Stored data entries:
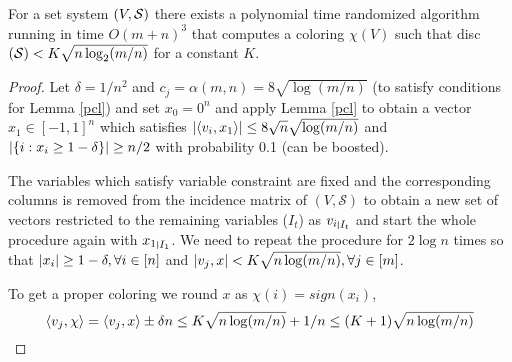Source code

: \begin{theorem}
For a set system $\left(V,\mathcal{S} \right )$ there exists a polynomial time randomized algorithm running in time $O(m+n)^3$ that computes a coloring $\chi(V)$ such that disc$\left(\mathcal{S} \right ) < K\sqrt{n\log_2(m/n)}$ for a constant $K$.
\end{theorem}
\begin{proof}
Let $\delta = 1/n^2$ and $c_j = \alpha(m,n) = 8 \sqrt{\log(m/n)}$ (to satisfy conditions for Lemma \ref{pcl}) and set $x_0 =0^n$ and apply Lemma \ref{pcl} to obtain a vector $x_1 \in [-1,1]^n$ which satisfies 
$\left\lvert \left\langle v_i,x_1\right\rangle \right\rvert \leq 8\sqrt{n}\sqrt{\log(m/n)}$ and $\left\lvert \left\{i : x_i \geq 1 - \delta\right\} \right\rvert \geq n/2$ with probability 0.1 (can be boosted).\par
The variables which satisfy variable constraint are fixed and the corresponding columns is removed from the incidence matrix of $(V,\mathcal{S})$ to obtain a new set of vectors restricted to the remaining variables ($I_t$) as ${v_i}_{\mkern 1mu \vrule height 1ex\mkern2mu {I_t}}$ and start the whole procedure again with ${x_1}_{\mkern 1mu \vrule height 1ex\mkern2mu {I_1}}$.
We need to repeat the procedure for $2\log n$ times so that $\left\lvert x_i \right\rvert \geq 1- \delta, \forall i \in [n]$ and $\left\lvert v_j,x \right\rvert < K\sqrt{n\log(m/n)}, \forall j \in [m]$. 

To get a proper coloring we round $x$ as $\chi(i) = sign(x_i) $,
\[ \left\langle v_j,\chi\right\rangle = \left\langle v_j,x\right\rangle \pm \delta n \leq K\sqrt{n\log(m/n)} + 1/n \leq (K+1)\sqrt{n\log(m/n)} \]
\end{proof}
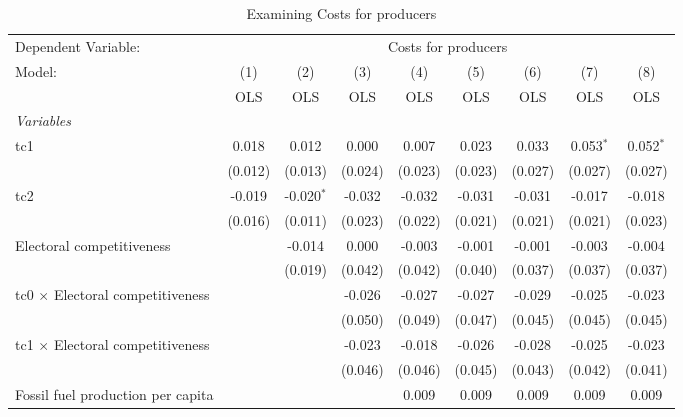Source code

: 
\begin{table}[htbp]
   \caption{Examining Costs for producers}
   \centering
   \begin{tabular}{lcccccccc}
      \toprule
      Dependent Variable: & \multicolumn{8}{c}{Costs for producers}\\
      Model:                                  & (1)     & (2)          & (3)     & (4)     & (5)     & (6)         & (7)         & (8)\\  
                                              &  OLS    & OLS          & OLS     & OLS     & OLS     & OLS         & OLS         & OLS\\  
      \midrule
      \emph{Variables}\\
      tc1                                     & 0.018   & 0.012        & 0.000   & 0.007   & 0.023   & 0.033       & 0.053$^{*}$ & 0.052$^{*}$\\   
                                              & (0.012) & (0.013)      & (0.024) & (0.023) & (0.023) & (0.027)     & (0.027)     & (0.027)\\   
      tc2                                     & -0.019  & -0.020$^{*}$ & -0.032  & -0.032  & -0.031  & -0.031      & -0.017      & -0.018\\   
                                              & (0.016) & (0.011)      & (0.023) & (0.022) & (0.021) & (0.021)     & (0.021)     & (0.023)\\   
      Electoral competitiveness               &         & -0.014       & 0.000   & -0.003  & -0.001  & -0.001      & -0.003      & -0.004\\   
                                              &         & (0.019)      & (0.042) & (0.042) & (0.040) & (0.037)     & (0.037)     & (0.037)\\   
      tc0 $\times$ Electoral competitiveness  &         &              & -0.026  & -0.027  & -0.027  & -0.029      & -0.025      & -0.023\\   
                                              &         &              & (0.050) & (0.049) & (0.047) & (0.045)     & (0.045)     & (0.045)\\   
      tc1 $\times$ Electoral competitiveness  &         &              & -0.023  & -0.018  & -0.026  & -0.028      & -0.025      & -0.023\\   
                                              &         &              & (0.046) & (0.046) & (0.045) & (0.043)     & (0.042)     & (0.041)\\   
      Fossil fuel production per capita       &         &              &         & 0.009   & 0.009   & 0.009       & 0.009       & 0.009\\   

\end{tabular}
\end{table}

## WHAT THE EXERCISE ASKS
Each entry above needs to be restated without a single word changed; skip the images.

## SOLUTION TO THIS EXERCISE
Source code

: \begin{theorem}
For a set system $\left(V,\mathcal{S} \right )$ there exists a polynomial time randomized algorithm running in time $O(m+n)^3$ that computes a coloring $\chi(V)$ such that disc$\left(\mathcal{S} \right ) < K\sqrt{n\log_2(m/n)}$ for a constant $K$.
\end{theorem}
\begin{proof}
Let $\delta = 1/n^2$ and $c_j = \alpha(m,n) = 8 \sqrt{\log(m/n)}$ (to satisfy conditions for Lemma \ref{pcl}) and set $x_0 =0^n$ and apply Lemma \ref{pcl} to obtain a vector $x_1 \in [-1,1]^n$ which satisfies 
$\left\lvert \left\langle v_i,x_1\right\rangle \right\rvert \leq 8\sqrt{n}\sqrt{\log(m/n)}$ and $\left\lvert \left\{i : x_i \geq 1 - \delta\right\} \right\rvert \geq n/2$ with probability 0.1 (can be boosted).\par
The variables which satisfy variable constraint are fixed and the corresponding columns is removed from the incidence matrix of $(V,\mathcal{S})$ to obtain a new set of vectors restricted to the remaining variables ($I_t$) as ${v_i}_{\mkern 1mu \vrule height 1ex\mkern2mu {I_t}}$ and start the whole procedure again with ${x_1}_{\mkern 1mu \vrule height 1ex\mkern2mu {I_1}}$.
We need to repeat the procedure for $2\log n$ times so that $\left\lvert x_i \right\rvert \geq 1- \delta, \forall i \in [n]$ and $\left\lvert v_j,x \right\rvert < K\sqrt{n\log(m/n)}, \forall j \in [m]$. 

To get a proper coloring we round $x$ as $\chi(i) = sign(x_i) $,
\[ \left\langle v_j,\chi\right\rangle = \left\langle v_j,x\right\rangle \pm \delta n \leq K\sqrt{n\log(m/n)} + 1/n \leq (K+1)\sqrt{n\log(m/n)} \]
\end{proof}
Source code

: 
\begin{table}[htbp]
   \caption{Examining Costs for producers}
   \centering
   \begin{tabular}{lcccccccc}
      \toprule
      Dependent Variable: & \multicolumn{8}{c}{Costs for producers}\\
      Model:                                  & (1)     & (2)          & (3)     & (4)     & (5)     & (6)         & (7)         & (8)\\  
                                              &  OLS    & OLS          & OLS     & OLS     & OLS     & OLS         & OLS         & OLS\\  
      \midrule
      \emph{Variables}\\
      tc1                                     & 0.018   & 0.012        & 0.000   & 0.007   & 0.023   & 0.033       & 0.053$^{*}$ & 0.052$^{*}$\\   
                                              & (0.012) & (0.013)      & (0.024) & (0.023) & (0.023) & (0.027)     & (0.027)     & (0.027)\\   
      tc2                                     & -0.019  & -0.020$^{*}$ & -0.032  & -0.032  & -0.031  & -0.031      & -0.017      & -0.018\\   
                                              & (0.016) & (0.011)      & (0.023) & (0.022) & (0.021) & (0.021)     & (0.021)     & (0.023)\\   
      Electoral competitiveness               &         & -0.014       & 0.000   & -0.003  & -0.001  & -0.001      & -0.003      & -0.004\\   
                                              &         & (0.019)      & (0.042) & (0.042) & (0.040) & (0.037)     & (0.037)     & (0.037)\\   
      tc0 $\times$ Electoral competitiveness  &         &              & -0.026  & -0.027  & -0.027  & -0.029      & -0.025      & -0.023\\   
                                              &         &              & (0.050) & (0.049) & (0.047) & (0.045)     & (0.045)     & (0.045)\\   
      tc1 $\times$ Electoral competitiveness  &         &              & -0.023  & -0.018  & -0.026  & -0.028      & -0.025      & -0.023\\   
                                              &         &              & (0.046) & (0.046) & (0.045) & (0.043)     & (0.042)     & (0.041)\\   
      Fossil fuel production per capita       &         &              &         & 0.009   & 0.009   & 0.009       & 0.009       & 0.009\\   

\end{tabular}
\end{table}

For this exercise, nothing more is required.